Abstract: Sjogren's syndrome is an autoimmune disease affecting the exocrine glands, most typically salivary and lacrimal glands. In Sjogren's syndrome, the acinar cells of these glands are damaged and destroyed, leading to diminished secretion of saliva and tear fluid. Accordingly, the current American-European criteria of Sjogren's syndrome include xerostomia (dry mouth) and keratoconjunctivitis sicca (dry eyes). In addition to these sicca symptoms and signs, the diagnostic criteria require autoimmune features in the form of Sjogren's syndrome SS-A and/or SS-B autoantibodies and lymphocyte infiltrates in labial salivary glands. Majority of patients with Sjogren's syndrome are women and the diagnosis is usually done when they are 40–50 years old. The cause of Sjogren's syndrome is unknown, but taking into account the female dominance and the late onset, our hypothesis is that sex steroids play a key role in the etiology of Sjogren's syndrome. More specifically, we believe that the driving factor behind Sjogren's syndrome could be lack of androgens.

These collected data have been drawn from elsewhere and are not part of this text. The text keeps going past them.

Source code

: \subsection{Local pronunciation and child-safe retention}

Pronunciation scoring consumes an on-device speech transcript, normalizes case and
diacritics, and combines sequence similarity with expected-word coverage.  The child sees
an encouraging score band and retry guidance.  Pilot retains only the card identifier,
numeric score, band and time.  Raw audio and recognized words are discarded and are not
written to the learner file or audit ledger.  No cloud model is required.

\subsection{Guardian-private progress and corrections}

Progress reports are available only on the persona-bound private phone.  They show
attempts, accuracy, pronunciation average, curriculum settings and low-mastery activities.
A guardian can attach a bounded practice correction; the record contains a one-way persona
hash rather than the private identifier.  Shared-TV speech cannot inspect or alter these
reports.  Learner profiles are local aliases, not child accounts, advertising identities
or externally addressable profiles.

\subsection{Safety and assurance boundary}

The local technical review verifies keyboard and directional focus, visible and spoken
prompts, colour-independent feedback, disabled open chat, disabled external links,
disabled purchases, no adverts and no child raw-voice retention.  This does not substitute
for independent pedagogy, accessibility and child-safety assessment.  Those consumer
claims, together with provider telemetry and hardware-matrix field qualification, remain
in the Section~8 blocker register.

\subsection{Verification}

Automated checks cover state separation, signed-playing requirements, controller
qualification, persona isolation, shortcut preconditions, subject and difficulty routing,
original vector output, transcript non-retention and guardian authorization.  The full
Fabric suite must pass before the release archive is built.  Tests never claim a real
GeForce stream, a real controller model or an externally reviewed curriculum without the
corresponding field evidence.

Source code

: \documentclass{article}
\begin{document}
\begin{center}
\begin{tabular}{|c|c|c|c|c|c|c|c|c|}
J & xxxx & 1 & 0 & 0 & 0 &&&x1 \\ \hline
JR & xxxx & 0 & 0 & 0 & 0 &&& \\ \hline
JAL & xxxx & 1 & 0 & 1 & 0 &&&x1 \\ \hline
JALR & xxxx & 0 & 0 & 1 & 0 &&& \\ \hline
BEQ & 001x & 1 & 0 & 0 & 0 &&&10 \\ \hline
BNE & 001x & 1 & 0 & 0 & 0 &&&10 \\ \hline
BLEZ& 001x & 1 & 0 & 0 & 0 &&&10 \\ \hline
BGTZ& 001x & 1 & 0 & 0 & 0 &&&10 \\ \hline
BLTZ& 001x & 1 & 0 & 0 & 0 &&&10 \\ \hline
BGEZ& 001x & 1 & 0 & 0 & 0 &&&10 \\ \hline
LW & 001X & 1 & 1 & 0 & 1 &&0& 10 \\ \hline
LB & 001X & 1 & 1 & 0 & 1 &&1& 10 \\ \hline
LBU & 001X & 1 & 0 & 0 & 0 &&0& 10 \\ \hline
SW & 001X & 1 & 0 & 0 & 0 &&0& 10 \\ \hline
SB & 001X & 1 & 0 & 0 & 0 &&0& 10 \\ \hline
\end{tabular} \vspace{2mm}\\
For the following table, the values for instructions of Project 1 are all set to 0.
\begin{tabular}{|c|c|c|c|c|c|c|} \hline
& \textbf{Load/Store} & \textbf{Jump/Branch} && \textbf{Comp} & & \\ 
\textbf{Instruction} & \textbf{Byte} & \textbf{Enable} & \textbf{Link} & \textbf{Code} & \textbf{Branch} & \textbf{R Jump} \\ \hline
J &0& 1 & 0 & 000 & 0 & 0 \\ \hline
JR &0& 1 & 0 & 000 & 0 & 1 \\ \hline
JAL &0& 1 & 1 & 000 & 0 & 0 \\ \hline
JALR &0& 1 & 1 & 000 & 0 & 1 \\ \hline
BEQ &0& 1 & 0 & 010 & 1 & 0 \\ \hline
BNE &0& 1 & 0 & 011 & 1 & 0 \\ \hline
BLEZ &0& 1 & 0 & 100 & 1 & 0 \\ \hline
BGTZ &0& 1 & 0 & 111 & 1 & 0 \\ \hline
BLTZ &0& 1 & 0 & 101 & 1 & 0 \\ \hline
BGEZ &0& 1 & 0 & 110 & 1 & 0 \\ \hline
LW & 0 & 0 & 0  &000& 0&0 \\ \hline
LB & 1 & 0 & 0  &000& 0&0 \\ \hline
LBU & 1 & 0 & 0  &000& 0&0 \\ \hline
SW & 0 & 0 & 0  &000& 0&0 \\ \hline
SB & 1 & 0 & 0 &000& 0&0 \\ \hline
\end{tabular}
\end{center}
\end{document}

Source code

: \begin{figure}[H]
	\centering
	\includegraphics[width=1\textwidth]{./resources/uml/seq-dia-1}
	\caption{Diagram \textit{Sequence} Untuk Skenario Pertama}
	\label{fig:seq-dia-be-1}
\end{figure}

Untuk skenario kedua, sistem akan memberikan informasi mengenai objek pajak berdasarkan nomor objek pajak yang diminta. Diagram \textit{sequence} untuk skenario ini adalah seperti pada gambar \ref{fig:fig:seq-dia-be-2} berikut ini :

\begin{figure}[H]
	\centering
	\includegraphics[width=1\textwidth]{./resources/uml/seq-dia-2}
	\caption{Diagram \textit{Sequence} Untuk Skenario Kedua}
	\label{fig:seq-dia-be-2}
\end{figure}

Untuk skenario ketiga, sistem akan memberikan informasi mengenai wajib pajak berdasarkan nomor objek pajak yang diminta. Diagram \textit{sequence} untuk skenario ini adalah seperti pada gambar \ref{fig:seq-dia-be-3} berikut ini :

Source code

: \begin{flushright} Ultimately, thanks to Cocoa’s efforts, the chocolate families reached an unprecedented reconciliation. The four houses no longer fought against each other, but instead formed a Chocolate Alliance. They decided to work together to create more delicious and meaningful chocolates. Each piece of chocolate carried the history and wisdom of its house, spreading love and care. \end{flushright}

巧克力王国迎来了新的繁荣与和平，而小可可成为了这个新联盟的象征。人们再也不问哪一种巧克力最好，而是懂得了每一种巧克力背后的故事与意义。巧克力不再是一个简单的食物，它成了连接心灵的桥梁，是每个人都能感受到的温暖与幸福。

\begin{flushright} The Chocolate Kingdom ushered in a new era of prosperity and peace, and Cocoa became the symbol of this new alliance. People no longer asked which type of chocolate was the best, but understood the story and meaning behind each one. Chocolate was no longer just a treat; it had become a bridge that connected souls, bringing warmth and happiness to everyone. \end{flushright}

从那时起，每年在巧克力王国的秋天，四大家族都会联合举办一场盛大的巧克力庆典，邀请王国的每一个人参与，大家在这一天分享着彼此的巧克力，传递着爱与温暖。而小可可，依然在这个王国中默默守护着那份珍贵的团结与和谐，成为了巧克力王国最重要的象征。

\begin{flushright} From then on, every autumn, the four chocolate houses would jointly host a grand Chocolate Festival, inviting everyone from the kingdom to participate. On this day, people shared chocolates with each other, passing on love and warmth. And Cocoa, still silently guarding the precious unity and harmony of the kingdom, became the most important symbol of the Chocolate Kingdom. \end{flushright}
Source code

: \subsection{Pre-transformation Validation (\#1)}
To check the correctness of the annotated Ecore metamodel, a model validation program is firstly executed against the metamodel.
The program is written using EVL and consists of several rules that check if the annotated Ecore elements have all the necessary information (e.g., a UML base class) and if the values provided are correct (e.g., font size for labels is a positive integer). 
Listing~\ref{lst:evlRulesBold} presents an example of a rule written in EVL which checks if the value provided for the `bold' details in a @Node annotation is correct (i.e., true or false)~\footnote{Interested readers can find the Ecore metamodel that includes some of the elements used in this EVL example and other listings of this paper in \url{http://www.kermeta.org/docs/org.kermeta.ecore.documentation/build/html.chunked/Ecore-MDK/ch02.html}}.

It has been shown that patients with Sjogren's syndrome have low concentrations of circulating dehydroepiandrosterone sulfate (DHEA-S) compared to age-matched healthy controls. Our hypothesis is that patients with Sjogren's syndrome suffer from an insufficient local androgen effect in the exocrine target tissues of the disease because of low systemic levels and/or ineffective local intracrine handling of DHEA-S prohormone. To further clarify the role of sex steroids and the eventual deficiency of androgens, salivary glands are studied using protein markers regulated by androgens or estrogens.